Remote desktop certificate error - how to connect anyways?
I have a remote server that I can only access through RDP. It uses a proper SSL certificate from godaddy for RDP, not a self signed one. The server is 2008R2, and I believe is set to the default of requiring network level authentication. Unfortunately, I do not have any lights out management features or IPKVM on this server.
Due to heartbleed, I revoked all my certificates and reissued them. Unfortunately, I clearly missed setting RDP up for this new certificate. Now I get "This certificate has been revoked and is not safe to use", and "You may not proceed due to the severity of the certificate errors".

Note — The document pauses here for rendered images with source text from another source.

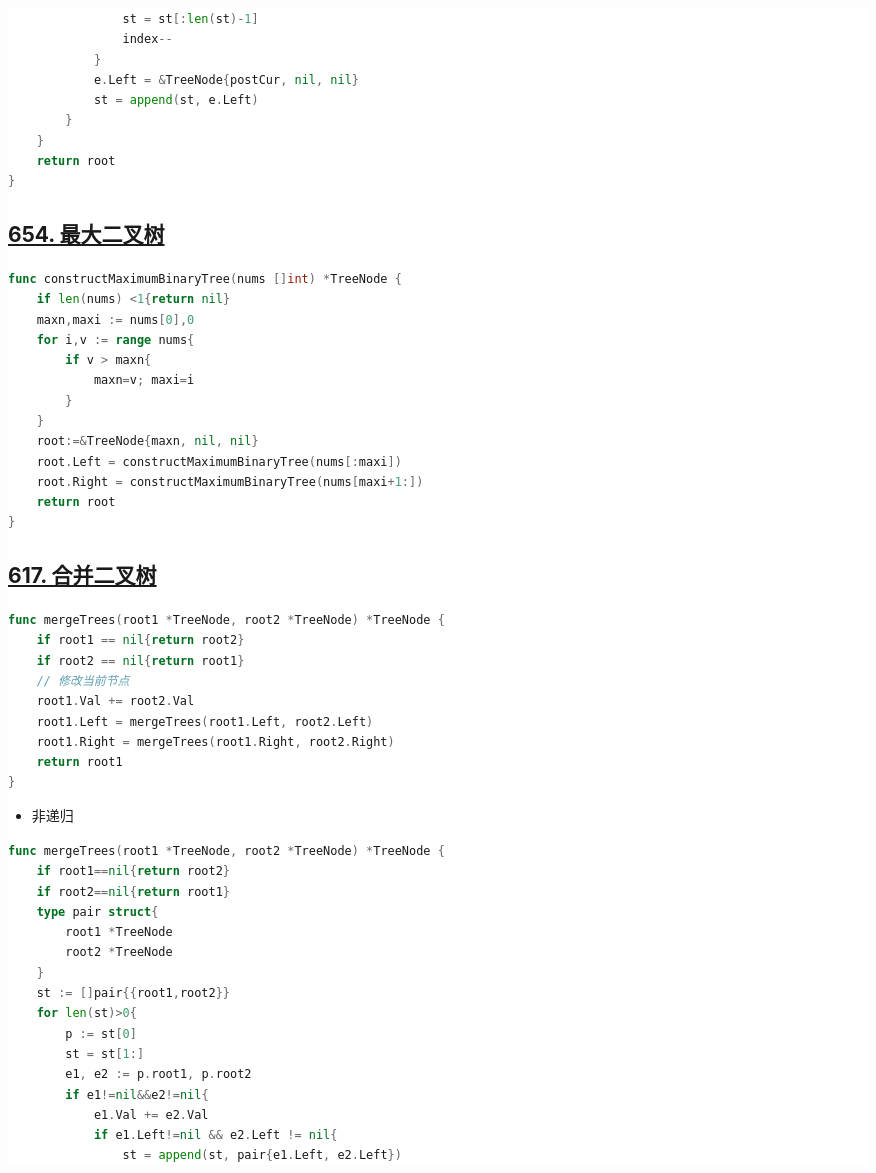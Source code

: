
 ```go
                st = st[:len(st)-1]
                index--
            }
            e.Left = &TreeNode{postCur, nil, nil}
            st = append(st, e.Left)
        }
    }
    return root
}
```

## [654. 最大二叉树](https://leetcode-cn.com/problems/maximum-binary-tree/)

```go
func constructMaximumBinaryTree(nums []int) *TreeNode {
    if len(nums) <1{return nil}
    maxn,maxi := nums[0],0
    for i,v := range nums{
        if v > maxn{
            maxn=v; maxi=i
        }
    }
    root:=&TreeNode{maxn, nil, nil}
    root.Left = constructMaximumBinaryTree(nums[:maxi])
    root.Right = constructMaximumBinaryTree(nums[maxi+1:])
    return root
}
```

## [617. 合并二叉树](https://leetcode-cn.com/problems/merge-two-binary-trees/)

```go
func mergeTrees(root1 *TreeNode, root2 *TreeNode) *TreeNode {
    if root1 == nil{return root2}
    if root2 == nil{return root1}
    // 修改当前节点
    root1.Val += root2.Val
    root1.Left = mergeTrees(root1.Left, root2.Left)
    root1.Right = mergeTrees(root1.Right, root2.Right)
    return root1
}   
```

- 非递归

```go
func mergeTrees(root1 *TreeNode, root2 *TreeNode) *TreeNode {
    if root1==nil{return root2}
    if root2==nil{return root1}
    type pair struct{
        root1 *TreeNode
        root2 *TreeNode
    }
    st := []pair{{root1,root2}}
    for len(st)>0{
        p := st[0]
        st = st[1:]
        e1, e2 := p.root1, p.root2
        if e1!=nil&&e2!=nil{
            e1.Val += e2.Val
            if e1.Left!=nil && e2.Left != nil{
                st = append(st, pair{e1.Left, e2.Left})
```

I know the certificate is revoked. That's why I'm trying to get in to fix it! But I can't replace the certificate until I can remote in. And I can't remote in until I replace the certificate.

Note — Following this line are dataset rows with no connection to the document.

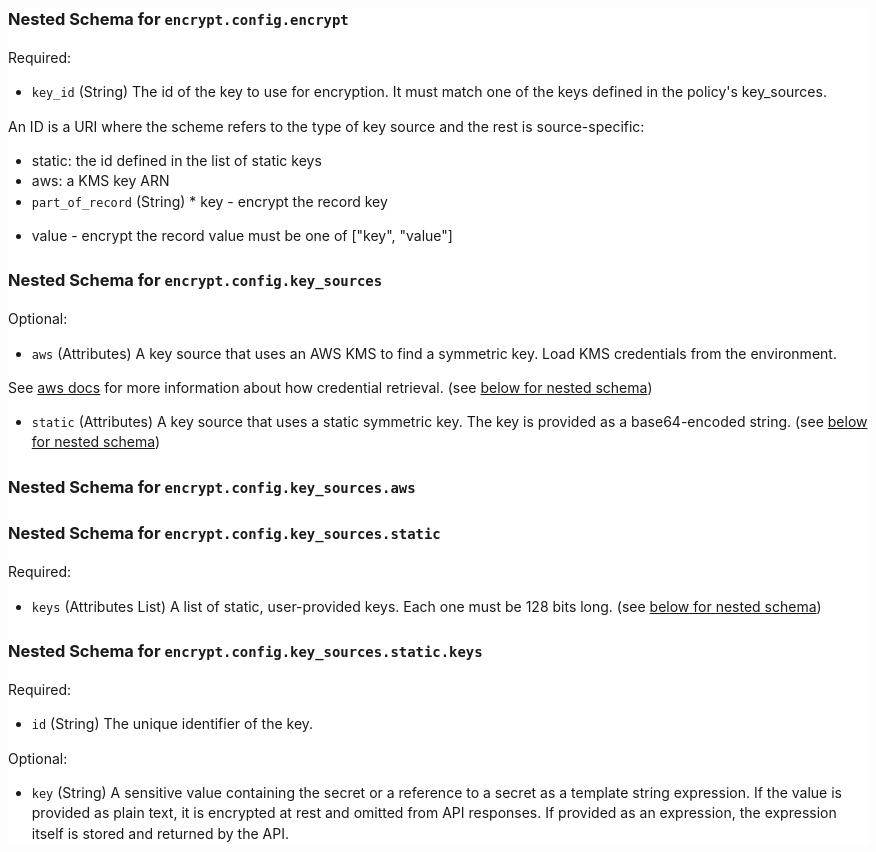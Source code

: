 <a id="nestedatt--encrypt--config--encrypt"></a>
### Nested Schema for `encrypt.config.encrypt`

Required:

- `key_id` (String) The id of the key to use for encryption. It must match one of the keys defined in the policy's key_sources.

An ID is a URI where the scheme refers to the type of key source and the rest is source-specific:
- static: the id defined in the list of static keys
- aws: a KMS key ARN
- `part_of_record` (String) * key - encrypt the record key
* value - encrypt the record value
must be one of ["key", "value"]


<a id="nestedatt--encrypt--config--key_sources"></a>
### Nested Schema for `encrypt.config.key_sources`

Optional:

- `aws` (Attributes) A key source that uses an AWS KMS to find a symmetric key. Load KMS credentials from the environment.

See [aws docs](https://docs.aws.amazon.com/sdk-for-rust/latest/dg/credproviders.html#credproviders-default-credentials-provider-chain)
for more information about how credential retrieval. (see [below for nested schema](#nestedatt--encrypt--config--key_sources--aws))
- `static` (Attributes) A key source that uses a static symmetric key. The key is provided as a base64-encoded string. (see [below for nested schema](#nestedatt--encrypt--config--key_sources--static))

<a id="nestedatt--encrypt--config--key_sources--aws"></a>
### Nested Schema for `encrypt.config.key_sources.aws`


<a id="nestedatt--encrypt--config--key_sources--static"></a>
### Nested Schema for `encrypt.config.key_sources.static`

Required:

- `keys` (Attributes List) A list of static, user-provided keys. Each one must be 128 bits long. (see [below for nested schema](#nestedatt--encrypt--config--key_sources--static--keys))

<a id="nestedatt--encrypt--config--key_sources--static--keys"></a>
### Nested Schema for `encrypt.config.key_sources.static.keys`

Required:

- `id` (String) The unique identifier of the key.

Optional:

- `key` (String) A sensitive value containing the secret or a reference to a secret as a template string expression.
If the value is provided as plain text, it is encrypted at rest and omitted from API responses.
If provided as an expression, the expression itself is stored and returned by the API.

Is my only option to drive there and login from the console, or is there a way to temporarily ignore the certificate error?
Solution 1:
Use with caution (as per Microsoft): There is a registry entry you can enter so this will go away: HKEY_LOCAL_MACHINE - Software – Microsoft – Terminal Server Client Add a new DWORD called AuthenticationLevelOverride and set its value to 0.
You can also push this out via GPO: Open Group Policy Management and create or edit a Group Policy Object Under computer configuration - Preferences - Windows Settings - Registry Right click and create a new registry item:
Action: Create Hive: HKEY_LOCAL_MACHINE Key Path: SOFTWARE\Microsoft\Terminal Server Client Value name: AuthenticationLevelOverride Value Type: REG_DWORD Value data: 00000000 Hexadecimal
Solution 2:
You can use mmc to accomplish what you need since the snap-in works on remote computers. See: http://technet.microsoft.com/en-us/library/cc731617.aspx. The caveat to this is that you need another Windows Server computer handy to use this snap-in, and working over the network is questionable if the firewall blocks a lot of things.
Solution 3:
NathanC's suggestion of using mmc from another computer worked perfectly.
Another option which works if you can't access it that way is using program which doesn't validate the certificate. Apparently Microsoft's RD Client for android is one such program.